Obamacare’s initial open-enrollment period ended in mid April. The big question since then has been, “What were the results?”
Hard data have been lacking — until now. My colleague Drew Gonshorowski and I have just finished reviewing insurance-market data from the first quarter of 2014, and we can report that Obamacare’s results are not very impressive.
Several prominent organizations — specifically, the Rand Corporation, the Kaiser Family Foundation, the Urban Institute, McKinsey & Company, and Gallup — have attempted to fill the information gap with their own coverage surveys. Yet even well-constructed surveys have limitations and, at best, can offer only approximate answers. Analysts and commentators (on both the left and the right) have also weighed in with varying guesstimates and interpretations.
Now, newly available health-insurance enrollment data provide a clearer and more comprehensive picture of the changes in coverage during the initial implementation of Obamacare. Unlike estimates based on survey results, the newly available data consist of actual enrollment counts for the private market, Medicaid, and the Children’s Health Insurance Program (CHIP).
Nonetheless, this first tranche of data is highly revealing. Drew and I present the numbers and analyze them in more detail in our new report, but here are three key takeaways from the data for the six-month period of October 1, 2013, through March 31, 2014:
Net enrollment in the individual-coverage market grew by 2,236,942 individuals, while net enrollment in employer group coverage declined by 1,716,540 individuals.

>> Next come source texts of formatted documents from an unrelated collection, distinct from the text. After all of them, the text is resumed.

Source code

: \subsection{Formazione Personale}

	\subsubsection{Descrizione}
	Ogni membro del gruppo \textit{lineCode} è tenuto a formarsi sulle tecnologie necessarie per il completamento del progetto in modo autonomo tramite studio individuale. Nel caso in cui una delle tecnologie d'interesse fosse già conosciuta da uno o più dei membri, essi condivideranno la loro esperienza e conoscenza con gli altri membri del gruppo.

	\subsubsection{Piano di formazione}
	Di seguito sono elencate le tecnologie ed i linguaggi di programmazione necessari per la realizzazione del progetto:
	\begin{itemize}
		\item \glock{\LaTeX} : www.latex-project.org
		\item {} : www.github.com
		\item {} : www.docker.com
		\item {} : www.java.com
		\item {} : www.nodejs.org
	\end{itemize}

The decline in employer-sponsored coverage offset 77 percent of the gain in individual-market coverage, for a net increase in private-market coverage of only 520,000 individuals during the period.

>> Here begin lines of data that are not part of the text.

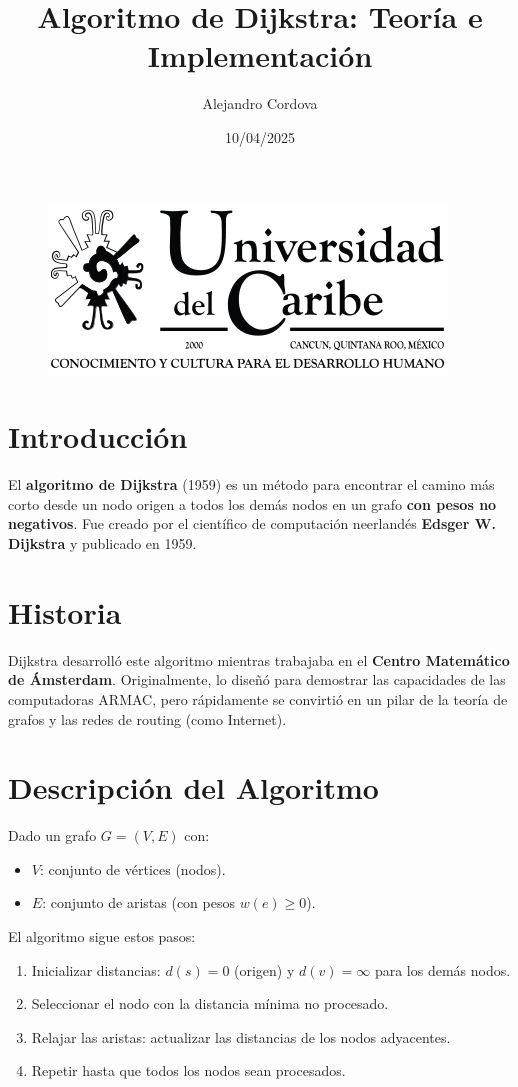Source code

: \documentclass{article}
\begin{document}
\begin{figure}
    \centering
    \includegraphics[width=1\linewidth]{image.png}
    \label{fig:enter-label}
\end{figure}

\title{Algoritmo de Dijkstra: Teoría e Implementación}
\author{Alejandro Cordova}
\date{10/04/2025}

\newpage

\section{Introducción}
El \textbf{algoritmo de Dijkstra} (1959) es un método para encontrar el camino más corto desde un nodo origen a todos los demás nodos en un grafo \textbf{con pesos no negativos}. Fue creado por el científico de computación neerlandés \textbf{Edsger W. Dijkstra} y publicado en 1959.

\section{Historia}
Dijkstra desarrolló este algoritmo mientras trabajaba en el \textbf{Centro Matemático de Ámsterdam}. Originalmente, lo diseñó para demostrar las capacidades de las computadoras ARMAC, pero rápidamente se convirtió en un pilar de la teoría de grafos y las redes de routing (como Internet).


\newpage
\section{Descripción del Algoritmo}
Dado un grafo $G = (V, E)$ con:
\begin{itemize}
    \item $V$: conjunto de vértices (nodos).
    \item $E$: conjunto de aristas (con pesos $w(e) \geq 0$).
\end{itemize}

El algoritmo sigue estos pasos:
\begin{enumerate}
    \item Inicializar distancias: $d(s) = 0$ (origen) y $d(v) = \infty$ para los demás nodos.
    \item Seleccionar el nodo con la distancia mínima no procesado.
    \item Relajar las aristas: actualizar las distancias de los nodos adyacentes.
    \item Repetir hasta que todos los nodos sean procesados.
\end{enumerate}
\end{document}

Medicaid and CHIP enrollment reports from the Centers for Medicare and Medicaid Services (CMS) show that enrollment in those programs increased by about 5 million individuals during the same six-month period, with 87 percent of those gains occurring in the 26 states (plus the District of Columbia) that elected to adopt Obamacare’s expansion of Medicaid to able-bodied adults.
The biggest piece of the puzzle still missing is the coverage status of the 3,777,438 individuals whom HHS reported as picking an exchange plan between March 1 and the close of open enrollment in April. Few, if any, of them would have had their coverage activated before the end of March, so those who actually gained coverage will show up in the second-quarter data, along with anyone who selected an exchange plan earlier but had his enrollment delayed beyond March due to the exchanges’ software problems.
Even so, this first installment of enrollment data marks a shift from speculation to reality in the ongoing public debate over Obamacare. It also offers guidance on what to expect next.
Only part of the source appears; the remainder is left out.